This vignette describes analysis of individual bifurcation points based on a reconstructed transcriptional tree. As example, it explores bifurcation point between sensory and autonomic nervous systems in neural crest. The guideline starts with tree reconstruction, identifies fate-specific genes and estimates timing of their activation, assess existence and formation of fate-biases, and predicts time of genes inclusion in fate-biased phase.
library(igraph)
library(mgcv)
library(quadprog)
library(pcaMethods)
library(Rcpp)
library(inline)
library(RcppArmadillo)
library(pbapply)
library(crestree)
library(ggplot2); library(gridExtra); library(grid);
data(crest)
emb <- crest$emb
clcol <- crest$clcol
nc.cells <- crest$nc.cells
wgm <- crest$wgm
wgwm <- crest$wgwm # matrix of expression weights
fpm <- read.table("http://pklab.med.harvard.edu/ruslan/neural_crest/fpm.txt",header=TRUE)
fpm <- as.matrix(fpm)
genes.tree <- crest$genes.tree
See manual the guide for tree reconstruction for detailed instructions. The tree can be either manually reconstructed:
M <- length(nc.cells);
lambda <- 250;
sigma <- 0.04
ppt <- ppt.tree(X=wgm[,nc.cells], W=wgwm[,nc.cells], emb=emb, lambda=250, sigma=0.04, metrics="cosine", M=M, err.cut = 5e-3, n.steps=30, seed=1, plot=FALSE)
ppt <- cleanup.branches(ppt,tips.remove = c(139,295))
ppt <- setroot(ppt,355)
ppt <- project.cells.onto.ppt(ppt,n.mapping = 100)
Alternatively, the tree object used in the paper can be downloaded from:
ppt <- readRDS(url("http://pklab.med.harvard.edu/ruslan/neural_crest/tree_structure_full.rds"))
Bifurcation point is charactarized by a progenitor and derivative branches.
plotppt(ppt,emb,tips=TRUE,forks=FALSE,cex.tree = 0.2,lwd.tree = 2)
We thus start with selection a root of progenitor branch (355) and two leaves of derivative branches (165 and 91):
root <- 355
leaves <- c(165,91)
Here is a fork charactarizing sensory-autonomic bifurcation point:
subtree <- extract.subtree(ppt,c(root,leaves))

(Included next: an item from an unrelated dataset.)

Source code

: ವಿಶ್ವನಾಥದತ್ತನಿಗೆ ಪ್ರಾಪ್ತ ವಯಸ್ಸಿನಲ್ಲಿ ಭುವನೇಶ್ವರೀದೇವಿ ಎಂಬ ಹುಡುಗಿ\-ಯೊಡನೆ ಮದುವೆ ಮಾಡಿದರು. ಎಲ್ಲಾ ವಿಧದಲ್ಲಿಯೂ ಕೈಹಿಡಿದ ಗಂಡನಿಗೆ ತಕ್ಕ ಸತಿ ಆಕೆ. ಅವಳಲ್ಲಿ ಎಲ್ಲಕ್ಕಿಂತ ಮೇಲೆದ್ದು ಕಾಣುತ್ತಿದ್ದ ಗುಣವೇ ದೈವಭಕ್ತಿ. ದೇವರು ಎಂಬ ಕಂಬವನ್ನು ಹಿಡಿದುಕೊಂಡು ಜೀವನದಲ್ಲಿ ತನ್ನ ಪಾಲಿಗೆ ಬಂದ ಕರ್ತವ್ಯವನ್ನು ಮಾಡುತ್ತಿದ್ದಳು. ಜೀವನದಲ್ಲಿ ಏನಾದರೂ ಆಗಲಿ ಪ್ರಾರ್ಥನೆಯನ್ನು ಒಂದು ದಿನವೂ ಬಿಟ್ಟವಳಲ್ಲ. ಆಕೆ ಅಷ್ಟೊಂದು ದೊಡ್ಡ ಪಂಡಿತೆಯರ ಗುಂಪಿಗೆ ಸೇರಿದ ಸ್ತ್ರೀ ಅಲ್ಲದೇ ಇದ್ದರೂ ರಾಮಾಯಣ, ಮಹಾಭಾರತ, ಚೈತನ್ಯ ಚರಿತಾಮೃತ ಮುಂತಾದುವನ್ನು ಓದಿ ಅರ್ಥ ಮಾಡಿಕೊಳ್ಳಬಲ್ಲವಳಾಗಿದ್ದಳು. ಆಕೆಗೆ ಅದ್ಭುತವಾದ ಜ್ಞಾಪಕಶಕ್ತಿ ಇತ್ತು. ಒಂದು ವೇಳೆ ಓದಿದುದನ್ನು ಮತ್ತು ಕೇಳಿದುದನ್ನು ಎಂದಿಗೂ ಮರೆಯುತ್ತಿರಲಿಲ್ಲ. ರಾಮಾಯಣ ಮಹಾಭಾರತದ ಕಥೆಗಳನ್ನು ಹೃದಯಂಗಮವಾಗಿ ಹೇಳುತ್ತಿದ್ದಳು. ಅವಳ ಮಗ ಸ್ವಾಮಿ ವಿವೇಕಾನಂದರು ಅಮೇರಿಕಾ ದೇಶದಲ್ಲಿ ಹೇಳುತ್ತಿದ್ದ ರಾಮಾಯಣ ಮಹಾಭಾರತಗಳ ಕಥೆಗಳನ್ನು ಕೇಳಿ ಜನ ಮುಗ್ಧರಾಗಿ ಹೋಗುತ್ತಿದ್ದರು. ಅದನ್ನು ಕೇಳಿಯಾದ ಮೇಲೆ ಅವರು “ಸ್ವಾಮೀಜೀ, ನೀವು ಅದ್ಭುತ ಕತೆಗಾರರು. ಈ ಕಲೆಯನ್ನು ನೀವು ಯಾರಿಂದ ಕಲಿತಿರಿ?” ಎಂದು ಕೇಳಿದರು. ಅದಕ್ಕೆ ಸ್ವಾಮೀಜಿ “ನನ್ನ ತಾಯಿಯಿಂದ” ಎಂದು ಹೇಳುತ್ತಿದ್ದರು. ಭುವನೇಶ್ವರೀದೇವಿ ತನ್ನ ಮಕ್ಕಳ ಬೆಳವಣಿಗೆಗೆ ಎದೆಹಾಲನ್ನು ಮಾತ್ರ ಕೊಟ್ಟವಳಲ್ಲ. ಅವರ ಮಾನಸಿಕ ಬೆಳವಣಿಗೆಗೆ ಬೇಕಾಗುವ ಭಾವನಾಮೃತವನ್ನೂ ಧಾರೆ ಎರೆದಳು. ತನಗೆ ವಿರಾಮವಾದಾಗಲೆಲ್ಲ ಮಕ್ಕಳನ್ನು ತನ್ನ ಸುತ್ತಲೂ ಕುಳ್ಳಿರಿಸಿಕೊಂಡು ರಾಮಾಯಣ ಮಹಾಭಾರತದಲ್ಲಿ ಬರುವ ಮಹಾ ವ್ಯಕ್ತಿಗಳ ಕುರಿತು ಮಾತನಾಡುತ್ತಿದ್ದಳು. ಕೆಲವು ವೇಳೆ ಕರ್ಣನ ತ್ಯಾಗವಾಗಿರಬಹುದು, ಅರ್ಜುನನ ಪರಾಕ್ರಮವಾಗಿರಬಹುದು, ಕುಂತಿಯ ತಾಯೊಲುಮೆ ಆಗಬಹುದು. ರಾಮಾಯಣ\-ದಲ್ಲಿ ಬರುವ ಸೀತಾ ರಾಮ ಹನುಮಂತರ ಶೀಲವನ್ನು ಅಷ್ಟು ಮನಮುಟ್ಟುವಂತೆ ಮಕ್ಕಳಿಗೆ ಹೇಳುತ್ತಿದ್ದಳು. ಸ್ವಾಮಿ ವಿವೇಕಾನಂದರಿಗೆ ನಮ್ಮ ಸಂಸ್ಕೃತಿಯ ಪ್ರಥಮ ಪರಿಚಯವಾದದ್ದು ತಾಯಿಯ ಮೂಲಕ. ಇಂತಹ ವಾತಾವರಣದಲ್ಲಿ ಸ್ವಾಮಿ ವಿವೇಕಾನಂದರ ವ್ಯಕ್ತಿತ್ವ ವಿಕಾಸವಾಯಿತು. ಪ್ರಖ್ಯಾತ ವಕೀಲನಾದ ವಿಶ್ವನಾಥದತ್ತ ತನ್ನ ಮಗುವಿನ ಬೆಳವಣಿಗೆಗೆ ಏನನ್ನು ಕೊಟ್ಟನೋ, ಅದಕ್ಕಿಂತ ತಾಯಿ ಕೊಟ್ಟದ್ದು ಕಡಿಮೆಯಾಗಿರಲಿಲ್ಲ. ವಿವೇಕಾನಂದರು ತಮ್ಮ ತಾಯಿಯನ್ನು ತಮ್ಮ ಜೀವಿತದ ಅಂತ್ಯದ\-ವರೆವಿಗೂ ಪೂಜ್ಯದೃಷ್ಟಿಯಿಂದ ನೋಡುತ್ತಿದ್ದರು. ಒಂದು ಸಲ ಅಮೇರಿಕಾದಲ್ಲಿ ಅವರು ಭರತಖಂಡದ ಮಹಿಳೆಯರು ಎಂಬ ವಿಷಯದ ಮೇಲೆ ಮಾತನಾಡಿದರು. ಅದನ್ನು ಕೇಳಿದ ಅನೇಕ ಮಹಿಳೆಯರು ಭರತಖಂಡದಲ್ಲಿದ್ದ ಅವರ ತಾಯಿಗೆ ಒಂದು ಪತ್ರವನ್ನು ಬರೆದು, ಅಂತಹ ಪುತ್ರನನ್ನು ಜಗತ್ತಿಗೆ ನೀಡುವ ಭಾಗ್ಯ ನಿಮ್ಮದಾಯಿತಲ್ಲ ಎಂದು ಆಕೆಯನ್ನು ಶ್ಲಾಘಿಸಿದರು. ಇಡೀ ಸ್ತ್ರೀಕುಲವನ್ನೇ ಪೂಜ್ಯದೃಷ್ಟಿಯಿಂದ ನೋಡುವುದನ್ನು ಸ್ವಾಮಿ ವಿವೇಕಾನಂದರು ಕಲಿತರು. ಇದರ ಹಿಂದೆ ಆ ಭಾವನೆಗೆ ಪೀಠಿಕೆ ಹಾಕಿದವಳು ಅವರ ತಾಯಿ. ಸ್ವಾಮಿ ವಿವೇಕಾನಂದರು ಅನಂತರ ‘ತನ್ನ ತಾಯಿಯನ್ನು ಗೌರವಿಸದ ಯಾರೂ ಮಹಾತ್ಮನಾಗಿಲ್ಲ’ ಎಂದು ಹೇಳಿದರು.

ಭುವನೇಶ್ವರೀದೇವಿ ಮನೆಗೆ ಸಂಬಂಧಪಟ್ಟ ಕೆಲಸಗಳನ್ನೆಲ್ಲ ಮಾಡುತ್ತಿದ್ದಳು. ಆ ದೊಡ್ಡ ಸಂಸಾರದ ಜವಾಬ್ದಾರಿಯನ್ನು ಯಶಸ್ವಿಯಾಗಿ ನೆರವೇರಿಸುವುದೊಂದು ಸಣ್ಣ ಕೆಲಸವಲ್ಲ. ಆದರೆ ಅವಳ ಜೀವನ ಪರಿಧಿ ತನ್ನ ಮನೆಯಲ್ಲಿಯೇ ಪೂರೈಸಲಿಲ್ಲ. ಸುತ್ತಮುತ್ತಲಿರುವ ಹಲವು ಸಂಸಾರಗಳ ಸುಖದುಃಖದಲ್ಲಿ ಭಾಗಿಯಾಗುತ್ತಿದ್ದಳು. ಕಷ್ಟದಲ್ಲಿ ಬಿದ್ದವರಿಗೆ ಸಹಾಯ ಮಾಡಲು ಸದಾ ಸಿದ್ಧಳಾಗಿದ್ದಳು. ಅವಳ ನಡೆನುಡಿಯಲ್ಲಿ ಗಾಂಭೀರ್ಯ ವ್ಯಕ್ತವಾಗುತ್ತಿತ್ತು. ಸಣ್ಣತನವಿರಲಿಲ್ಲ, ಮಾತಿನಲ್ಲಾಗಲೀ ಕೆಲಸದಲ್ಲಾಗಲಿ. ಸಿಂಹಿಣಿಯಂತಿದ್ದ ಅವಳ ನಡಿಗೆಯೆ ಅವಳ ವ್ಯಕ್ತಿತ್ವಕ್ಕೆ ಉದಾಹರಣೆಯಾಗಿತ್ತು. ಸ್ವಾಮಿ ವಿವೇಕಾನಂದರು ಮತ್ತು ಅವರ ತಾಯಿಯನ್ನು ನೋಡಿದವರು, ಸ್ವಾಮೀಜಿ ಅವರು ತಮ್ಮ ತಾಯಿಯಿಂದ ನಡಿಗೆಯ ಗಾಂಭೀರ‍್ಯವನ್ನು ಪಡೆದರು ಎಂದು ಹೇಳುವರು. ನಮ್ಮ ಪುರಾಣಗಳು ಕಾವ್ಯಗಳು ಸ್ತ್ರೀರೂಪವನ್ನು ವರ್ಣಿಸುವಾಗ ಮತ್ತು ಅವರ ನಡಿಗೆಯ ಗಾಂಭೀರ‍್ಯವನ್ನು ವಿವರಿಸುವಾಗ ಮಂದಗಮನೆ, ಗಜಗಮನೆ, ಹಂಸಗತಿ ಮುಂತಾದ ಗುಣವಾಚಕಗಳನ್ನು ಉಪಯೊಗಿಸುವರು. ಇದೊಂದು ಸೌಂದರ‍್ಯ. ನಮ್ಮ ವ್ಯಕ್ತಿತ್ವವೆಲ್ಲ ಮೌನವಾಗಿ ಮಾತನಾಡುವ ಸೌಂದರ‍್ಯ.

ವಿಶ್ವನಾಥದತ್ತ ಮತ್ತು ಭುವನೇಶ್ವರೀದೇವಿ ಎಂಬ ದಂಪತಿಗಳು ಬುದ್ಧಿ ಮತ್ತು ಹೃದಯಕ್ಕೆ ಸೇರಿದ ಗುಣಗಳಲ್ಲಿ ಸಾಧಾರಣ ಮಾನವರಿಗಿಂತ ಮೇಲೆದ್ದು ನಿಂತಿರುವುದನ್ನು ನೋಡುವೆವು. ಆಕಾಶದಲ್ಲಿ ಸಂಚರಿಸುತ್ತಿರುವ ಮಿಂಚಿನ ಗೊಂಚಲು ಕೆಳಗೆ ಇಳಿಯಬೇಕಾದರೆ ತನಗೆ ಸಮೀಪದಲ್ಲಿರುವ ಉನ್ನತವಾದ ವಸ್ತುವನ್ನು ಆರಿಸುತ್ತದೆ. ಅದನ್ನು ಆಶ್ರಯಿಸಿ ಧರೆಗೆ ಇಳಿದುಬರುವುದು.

plotppt(ppt,emb,tips=TRUE,forks=FALSE,cex.tree = 0.3,lwd.tree = 3,subtree=subtree)
A routine test.fork.genes
performs assessment of genes differentially expression between post-bifurcation branches:
fork.de <- test.fork.genes(ppt,fpm,root=root,leaves=leaves,n.mapping = 10)
A table fork.de
contains summary statistics of fold change effect
, p-value p
and adjusted p-value fdr
of differential expression between branches, magnitude pd1.a
(pd2.a
) and p-value pd1.p
(pd2.p
) of expression changes from first (second) derivative branch to progenitor branch:
head(fork.de[order(fork.de$p),],)
| | effect| p| fdr| st| stf| pd1.a| pd1.p| pd2.a| pd2.p| |:-------|---------:|--:|---:|---:|---:|---------:|-----:|----------:|---------:| |Neurog2 | 1.9032796| 0| 0| 0.9| 0.9| 0.1012255| 0| -0.0262510| 0.0001858| |Dll1 | 1.4404789| 0| 0| 1.0| 1.0| 0.0976255| 0| 0.0043581| 0.3941055| |Srrm4 | 0.8383684| 0| 0| 1.0| 1.0| 0.0646809| 0| 0.0099734| 0.0002647| |Mfng | 0.9532576| 0| 0| 1.0| 1.0| 0.0630761| 0| 0.0034360| 0.4424417| |Eya2 | 1.0311280| 0| 0| 0.9| 0.9| 0.0737302| 0| 0.0082446| 0.0035890| |Pcdh8 | 1.1417276| 0| 0| 1.0| 0.9| 0.0515220| 0| -0.0193619| 0.0000199|
We next consider a gene to be preferentially expressed along the first (second) branch if it has effect.b1
(effect.b2
) increased expression compared to another post-bifurcation branch and significant increase (p < 0.05) relative to progenitor branch:
fork.de <- branch.specific.genes(fork.de,effect.b1 = 0.1,effect.b2 = 0.3)
Column state
characterizes genes that are specific to first (1), second (2), or neither (0) of derivative branches.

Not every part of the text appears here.